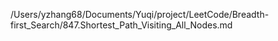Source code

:/Users/yzhang68/Documents/Yuqi/project/LeetCode/Breadth-first_Search/847.Shortest_Path_Visiting_All_Nodes.md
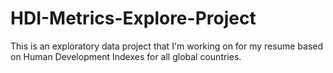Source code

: # HDI-Metrics-Explore-Project
This is an exploratory data project that I'm working on for my resume based on Human Development Indexes for all global countries. 
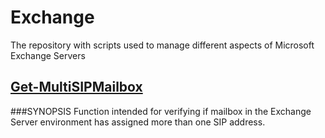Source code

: # Exchange
The repository with scripts used to manage different aspects of Microsoft Exchange Servers

## [Get-MultiSIPMailbox](Get-MultiSIPMailbox\README.md)
###SYNOPSIS
Function intended for verifying if mailbox in the Exchange Server environment has assigned more than one SIP address.
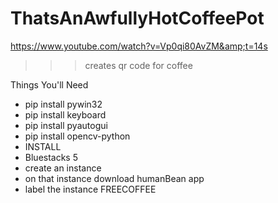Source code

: # ThatsAnAwfullyHotCoffeePot
https://www.youtube.com/watch?v=Vp0qi80AvZM&amp;t=14s

>>>creates qr code for coffee

Things You'll Need
- pip install pywin32
- pip install keyboard
- pip install pyautogui
- pip install opencv-python
- INSTALL
- Bluestacks 5
- create an instance
- on that instance download humanBean app
- label the instance FREECOFFEE







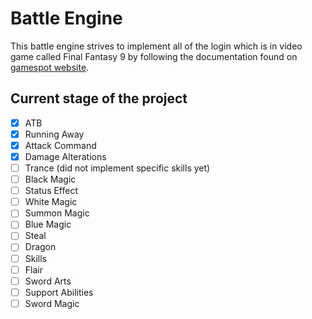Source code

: ﻿# Battle Engine

This battle engine strives to implement all of the login which is in video game called Final Fantasy 9 by following the documentation found on [gamespot website](https://gamefaqs.gamespot.com/ps/197338-final-fantasy-ix/faqs/44329).

## Current stage of the project

- [x] ATB
- [x] Running Away
- [x] Attack Command
- [x] Damage Alterations
- [ ] Trance (did not implement specific skills yet)
- [ ] Black Magic
- [ ] Status Effect
- [ ] White Magic
- [ ] Summon Magic
- [ ] Blue Magic
- [ ] Steal
- [ ] Dragon
- [ ] Skills
- [ ] Flair
- [ ] Sword Arts
- [ ] Support Abilities
- [ ] Sword Magic
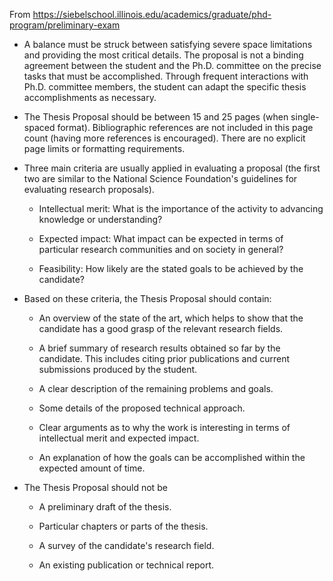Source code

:From <https://siebelschool.illinois.edu/academics/graduate/phd-program/preliminary-exam>

- A balance must be struck between satisfying severe space limitations and providing the most critical details. The proposal is not a binding agreement between the student and the Ph.D. committee on the precise tasks that must be accomplished. Through frequent interactions with Ph.D. committee members, the student can adapt the specific thesis accomplishments as necessary.

- The Thesis Proposal should be between 15 and 25 pages (when single-spaced format). Bibliographic references are not included in this page count (having more references is encouraged). There are no explicit page limits or formatting requirements.

- Three main criteria are usually applied in evaluating a proposal (the first two are similar to the National Science Foundation's guidelines for evaluating research proposals).

  - Intellectual merit: What is the importance of the activity to advancing knowledge or understanding?

  - Expected impact: What impact can be expected in terms of particular research communities and on society in general?

  - Feasibility: How likely are the stated goals to be achieved by the candidate?

- Based on these criteria, the Thesis Proposal should contain:

  - An overview of the state of the art, which helps to show that the candidate has a good grasp of the relevant research fields.

  - A brief summary of research results obtained so far by the candidate. This includes citing prior publications and current submissions produced by the student.

  - A clear description of the remaining problems and goals.

  - Some details of the proposed technical approach.

  - Clear arguments as to why the work is interesting in terms of intellectual merit and expected impact.

  - An explanation of how the goals can be accomplished within the expected amount of time.

- The Thesis Proposal should not be

  - A preliminary draft of the thesis.

  - Particular chapters or parts of the thesis.

  - A survey of the candidate's research field.

  - An existing publication or technical report.
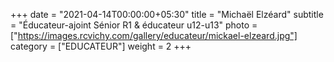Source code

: +++
date = "2021-04-14T00:00:00+05:30"
title = "Michaël Elzéard"
subtitle = "Éducateur-ajoint Sénior R1 & éducateur u12-u13"
photo = ["https://images.rcvichy.com/gallery/educateur/mickael-elzeard.jpg"]
category = ["EDUCATEUR"]
weight = 2
+++ 

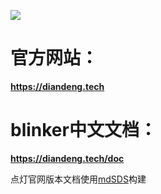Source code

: ![](https://github.com/blinker-iot/blinker-doc/blob/master/img/blinker-led-logo-60.png?raw=true)

# 官方网站：
**https://diandeng.tech**  

# blinker中文文档：  
**https://diandeng.tech/doc**  

点灯官网版本文档使用[mdSDS](https://github.com/coloz/mdSDS)构建  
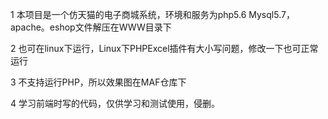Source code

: 1 本项目是一个仿天猫的电子商城系统，环境和服务为php5.6 Mysql5.7，apache。eshop文件解压在WWW目录下

2 也可在linux下运行，Linux下PHPExcel插件有大小写问题，修改一下也可正常运行

3 不支持运行PHP，所以效果图在MAF仓库下

4 学习前端时写的代码，仅供学习和测试使用，侵删。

━━━━━━━━━━━━━━━━━━━━

Directions: Whenever the string "implement" shows up in a line above, copy that line.

Response to the task:
This battle engine strives to implement all of the login which is in video game called Final Fantasy 9 by following the documentation found on [gamespot website](https://gamefaqs.gamespot.com/ps/197338-final-fantasy-ix/faqs/44329).
- [ ] Trance (did not implement specific skills yet)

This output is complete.